Growth makes the poor happier in low-income countries, critics concede, but not
in developed countries, where those at the bottom continue to experience
relative deprivation. All true. But these statements do not imply that economic
growth no longer matters in wealthy countries. The reason, in a nutshell, is
that happiness and welfare, though related, are very different things. Growth
enables us to expand medical research and other activities that clearly enhance
human welfare but have little effect on measured happiness levels. Subjective well-being is typically measured from responses
to survey questions like, “All things considered, how satisfied are you with
your life these days?” People’s responses are informative. They tend to be
consistent over time and are highly correlated with assessments of them made by
their friends. Positive self-assessments are strongly linked with behaviors
indicating psychological health. Thus, people who report high levels of
subjective well-being are more likely to initiate social contacts with friends
and more likely to respond to requests for assistance from strangers. They are
less likely than others to suffer from psychosomatic illnesses, seek
psychological counseling or attempt suicide.
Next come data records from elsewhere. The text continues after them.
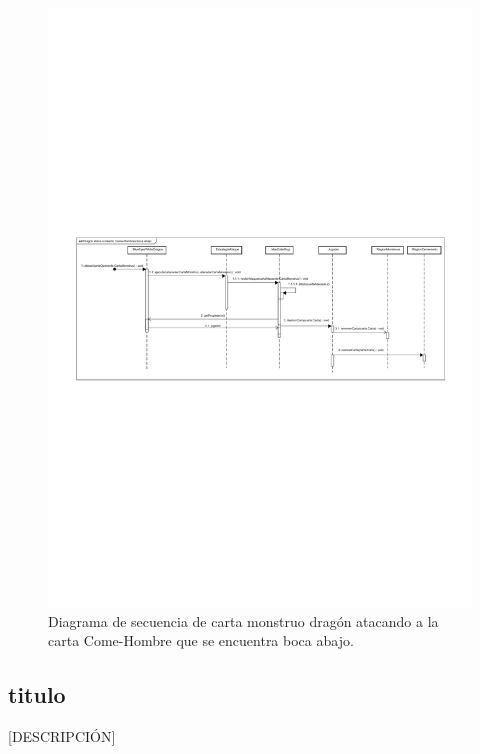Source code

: \begin{figure}[H]
	\centering
	\includegraphics[scale=0.9]{includes/seq_Dragon_ataca_a_insecto_Come_Hombres_boca_abajo}
	\caption{Diagrama de secuencia de carta monstruo dragón atacando a la carta Come-Hombre que se encuentra boca abajo.}
	\label{seq_Dragon_ataca_a_insecto_Come_Hombres_boca_abajo}
\end{figure}

\subsection{titulo}

[DESCRIPCIÓN]

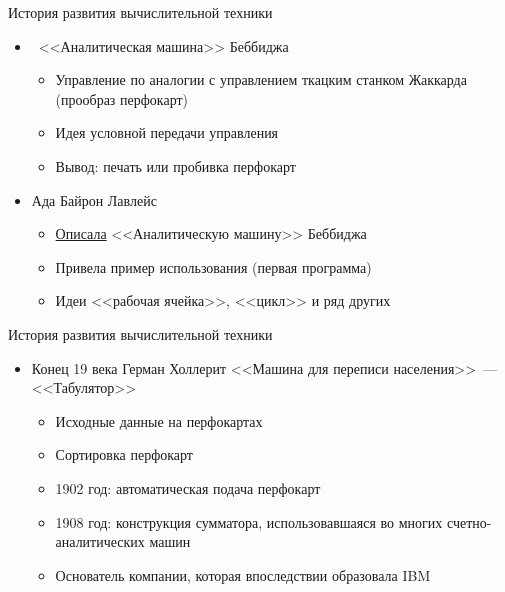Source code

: \documentclass[aspectratio=169,14pt]{beamer}
\begin{document}
\begin{frame}{История развития вычислительной техники}
    \begin{itemize}
        \item ~<<Аналитическая машина>> Беббиджа
        \begin{itemize}
            \item Управление по аналогии с управлением ткацким станком
            Жаккарда (прообраз перфокарт)
            \item Идея условной передачи управления
            \item Вывод: печать или пробивка перфокарт
        \end{itemize}
        \item Ада Байрон Лавлейс
        \begin{itemize}
            \item \href{https://habr.com/ru/company/wolfram/blog/303552/}{Описала} <<Аналитическую машину>> Беббиджа
            \item Привела пример использования (первая программа)
            \item Идеи <<рабочая ячейка>>, <<цикл>> и ряд других
        \end{itemize}
    \end{itemize}
\end{frame}

\begin{frame}{История развития вычислительной техники}
    \begin{itemize}
        \item Конец 19 века Герман Холлерит <<Машина для переписи населения>>~--- <<Табулятор>>
        \begin{itemize}
            \item Исходные данные на перфокартах
            \item Сортировка перфокарт
            \item 1902 год: автоматическая подача перфокарт
            \item 1908 год: конструкция сумматора, использовавшаяся во многих
            счетно-аналитических машин
            \item Основатель компании, которая впоследствии образовала IBM
        \end{itemize}
    \end{itemize}
\end{frame}
\end{document}
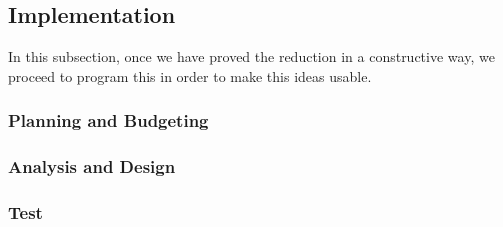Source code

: \subsection{Implementation}

In this subsection, once we have proved the reduction in a constructive way, we proceed to program this in order to make this ideas usable.

\subsubsection{Planning and Budgeting}



\subsubsection{Analysis and Design}

\subsubsection{Test}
In short, self-assessments of subjective well-being tell us
something important about human welfare. Yet the mere fact that they do not
ratchet up over time provides little reason to question the desirability of
economic growth. The purpose of the human motivational system, according to
psychologists, is not to make people feel happy, but rather to motivate actions
that promote successful life outcomes. To be effective, this system should be
flexible and adaptive, which it is. For example, people who become disabled
typically experience deep depression after their accidents, but often adapt
surprisingly quickly, soon reporting a mix of moods similar to what they had
experienced before. Lottery winners invariably experience joy on receiving
their windfalls, but often describe such feelings as fleeting. Since life is a continuing competitive struggle, this is as
it should be. Accident victims who can recover their psychological footing
quickly will function more effectively in their new circumstances than those
who dwell unhappily on their misfortune. Windfall recipients who quickly
recover their hunger for more will compete more effectively than those who
linger in complacent euphoria. A Holocaust survivor once told me that his existence in the
camps took place in two separate psychological spaces. In one, he was acutely
aware of the unspeakable horror of his situation. But in the other, life seemed
eerily normal. In this second space, each day presented challenges, and days in
which he coped relatively successfully with them felt much like the good days
of the past. To survive, he explained, it was critical to spend as much time as
possible in the second space and as little as possible in the first. These observations highlight the weakness of subjective
well-being as a metric of welfare. The fact that people adapt quickly to new circumstances,
good or bad, is just a design feature of the brain’s motivational system. The
fact that a paraplegic may continue to be happy does not imply that his
condition has not reduced his welfare. Indeed, many well-adjusted paraplegics
report that they would undergo surgery entailing substantial risk of death if
doing so promised to restore their mobility. Similarly, the fact that people
may adapt quickly to higher incomes says nothing about whether economic growth
makes them better off. Critics of economic growth cite its threat to the planet’s
survival. Yet it
is not growth per se that threatens, but rather certain kinds of growth. Driving more S.U.V.’s causes harm, but
taking more piano lessons does not. Any country with a government not beholden
to corporate interests could easily curb environmentally harmful activities
through taxation and regulation, redirecting spending toward things that really
matter. Across developed countries, higher growth rates are actually associated
with cleaner environments, not dirtier ones. The United States is the world’s
largest emitter of greenhouse gases not because of its wealth but in spite of
it. Environmentally sustainable economic growth promises to
increase human welfare in a host of other important ways. For example, as the
economist Benjamin Friedman reports in his book “The Moral Consequences of
Economic Growth”
(Knopf, 2005), societies in which incomes are growing more rapidly also tend to
support their poorest members more generously. Growth will support continuing
investments in workplace safety, preventing tens of thousands of serious
injuries each year. And it will continue to free people to spend additional
time with their families. But growth’s most compelling promise is continuing progress
against premature death, perhaps the most devastating of life’s tragedies.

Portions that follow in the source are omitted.